■ **What is expected**
Some lines in the entries contain the word "create". Copy all of them.

======

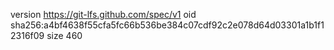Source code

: version https://git-lfs.github.com/spec/v1
oid sha256:a4bf4638f55cfa5fc66b536be384c07cdf92c2e078d64d03301a1b1f12316f09
size 460
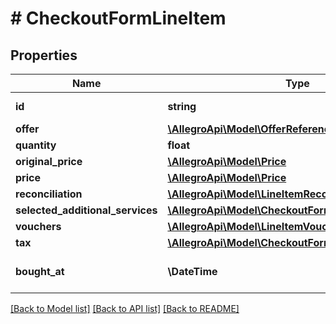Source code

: # # CheckoutFormLineItem

## Properties

Name | Type | Description | Notes
------------ | ------------- | ------------- | -------------
**id** | **string** | Line item identifier |
**offer** | [**\AllegroApi\Model\OfferReference**](OfferReference.md) |  |
**quantity** | **float** | quantity |
**original_price** | [**\AllegroApi\Model\Price**](Price.md) |  |
**price** | [**\AllegroApi\Model\Price**](Price.md) |  |
**reconciliation** | [**\AllegroApi\Model\LineItemReconciliation**](LineItemReconciliation.md) |  | [optional]
**selected_additional_services** | [**\AllegroApi\Model\CheckoutFormAdditionalService[]**](CheckoutFormAdditionalService.md) |  | [optional]
**vouchers** | [**\AllegroApi\Model\LineItemVoucher[]**](LineItemVoucher.md) |  | [optional]
**tax** | [**\AllegroApi\Model\CheckoutFormLineItemTax**](CheckoutFormLineItemTax.md) |  | [optional]
**bought_at** | **\DateTime** | ISO date when offer was bought | [optional]

[[Back to Model list]](../../README.md#models) [[Back to API list]](../../README.md#endpoints) [[Back to README]](../../README.md)

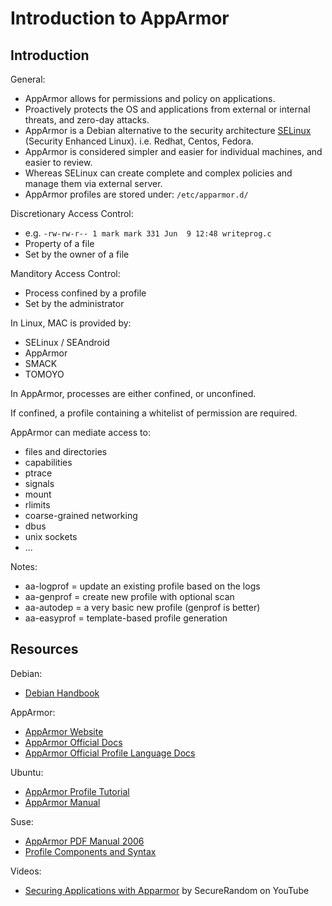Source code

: # Introduction to AppArmor

## Introduction

General:
* AppArmor allows for permissions and policy on applications.
* Proactively protects the OS and applications from external or internal threats, and zero-day attacks.
* AppArmor is a Debian alternative to the security architecture [SELinux](https://www.redhat.com/en/topics/linux/what-is-selinux) (Security Enhanced Linux). i.e. Redhat, Centos, Fedora.
* AppArmor is considered simpler and easier for individual machines, and easier to review.
* Whereas SELinux can create complete and complex policies and manage them via external server.
* AppArmor profiles are stored under: `/etc/apparmor.d/`

Discretionary Access Control:
* e.g. `-rw-rw-r-- 1 mark mark 331 Jun  9 12:48 writeprog.c`
* Property of a file
* Set by the owner of a file

Manditory Access Control:
* Process confined by a profile
* Set by the administrator

In Linux, MAC is provided by:
* SELinux / SEAndroid
* AppArmor
* SMACK
* TOMOYO

In AppArmor, processes are either confined, or unconfined.

If confined, a profile containing a whitelist of permission are required.

AppArmor can mediate access to:
* files and directories
* capabilities
* ptrace
* signals
* mount
* rlimits
* coarse-grained networking
* dbus
* unix sockets
* ...

Notes:
* aa-logprof = update an existing profile based on the logs
* aa-genprof = create new profile with optional scan
* aa-autodep = a very basic new profile (genprof is better)
* aa-easyprof = template-based profile generation

## Resources

Debian:
* [Debian Handbook](https://debian-handbook.info/browse/stable/sect.apparmor.html)

AppArmor:
* [AppArmor Website](https://apparmor.net/)
* [AppArmor Official Docs](https://gitlab.com/apparmor/apparmor/-/wikis/Documentation)
* [AppArmor Official Profile Language Docs](https://gitlab.com/apparmor/apparmor/-/wikis/QuickProfileLanguage)

Ubuntu:
* [AppArmor Profile Tutorial](https://ubuntu.com/tutorials/beginning-apparmor-profile-development#1-overview)
* [AppArmor Manual](https://manpages.ubuntu.com/manpages/precise/en/man5/apparmor.d.5.html)

Suse:
* [AppArmor PDF Manual 2006](https://www.novell.com/documentation/apparmor/pdfdoc/apparmor2_admin/apparmor2_admin.pdf)
* [Profile Components and Syntax](https://documentation.suse.com/sles/15-SP1/html/SLES-all/cha-apparmor-profiles.html)

Videos:
* [Securing Applications with Apparmor](https://www.youtube.com/watch?v=0t-UZFBNyF0) by SecureRandom on YouTube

======

■ **Problem solution**
* Whereas SELinux can create complete and complex policies and manage them via external server.
* aa-genprof = create new profile with optional scan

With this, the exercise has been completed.